Little by little, it’s becoming clear how far-reaching China’s Silk Road economic initiative really is.
Proposed in 2013 by President Xi Jinping, the Belt and Road Initiative involves massive infrastructure spending, growing trade along the Silk Road Economic Belt and 21st Century Maritime Silk Road.
Case in point is the promised massive $46-billion spending spree in neighboring Pakistan.
Now, new information reveals that part of the initiative revolves around gold.
Billion-Dollar Gold Plan
On May 23, the Xinhua news agency reported that China planned to launch a $16.1-billion (100 billion yuan) gold fund involving the Silk Road.
The fund, led by the Shanghai Gold Exchange (SGE), “will facilitate gold purchases for the central banks of member states to increase their holdings of the precious metal,” reported Xinhua.
The member states include about 60 countries that lie on the Silk Road, including the world’s two biggest consumers of gold – China and India.
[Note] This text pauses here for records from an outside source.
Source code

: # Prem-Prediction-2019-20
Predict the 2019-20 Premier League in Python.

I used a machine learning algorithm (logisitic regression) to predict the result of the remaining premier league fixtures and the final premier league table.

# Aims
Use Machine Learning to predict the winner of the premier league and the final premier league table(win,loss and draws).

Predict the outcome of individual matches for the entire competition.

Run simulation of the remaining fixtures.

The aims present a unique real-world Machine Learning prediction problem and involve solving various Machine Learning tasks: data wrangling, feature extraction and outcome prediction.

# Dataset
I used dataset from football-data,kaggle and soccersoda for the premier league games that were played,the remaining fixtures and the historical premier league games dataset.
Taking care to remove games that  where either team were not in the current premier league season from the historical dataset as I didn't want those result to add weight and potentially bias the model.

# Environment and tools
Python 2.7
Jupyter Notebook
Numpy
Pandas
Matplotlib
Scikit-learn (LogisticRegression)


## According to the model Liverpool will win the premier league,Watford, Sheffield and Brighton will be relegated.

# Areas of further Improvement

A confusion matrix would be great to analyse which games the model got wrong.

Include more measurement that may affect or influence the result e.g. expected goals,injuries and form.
Together, these 60 countries currently account for more than half of the world’s gold production and 80% of the total global gold consumption.
But there’s a lot more to China’s plan than just having central banks buy gold…
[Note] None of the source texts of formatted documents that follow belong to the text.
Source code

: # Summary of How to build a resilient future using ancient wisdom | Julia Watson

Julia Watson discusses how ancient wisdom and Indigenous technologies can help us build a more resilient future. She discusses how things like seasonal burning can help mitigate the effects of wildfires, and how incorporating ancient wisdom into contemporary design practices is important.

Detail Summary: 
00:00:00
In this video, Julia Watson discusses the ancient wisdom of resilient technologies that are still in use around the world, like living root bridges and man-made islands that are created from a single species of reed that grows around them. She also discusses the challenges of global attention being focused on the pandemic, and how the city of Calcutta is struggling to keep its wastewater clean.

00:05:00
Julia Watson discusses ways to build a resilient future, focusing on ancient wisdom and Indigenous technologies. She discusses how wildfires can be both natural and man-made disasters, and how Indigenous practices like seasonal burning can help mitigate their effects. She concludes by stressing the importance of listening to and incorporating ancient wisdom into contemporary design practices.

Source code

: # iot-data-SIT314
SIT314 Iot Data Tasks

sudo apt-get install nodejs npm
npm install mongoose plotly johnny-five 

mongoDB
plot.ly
You see, it’s generally believed that there are 16 gold-producing regions along the Silk Road. So it’s not surprising that gold mining projects will also be a target of the fund.
The fund’s two biggest initial shareholders are gold companies hoping to get in on the mining industry at a good price. Shandong Gold Group bought 35% of the shares, and Shaanxi Gold Group bought 25%.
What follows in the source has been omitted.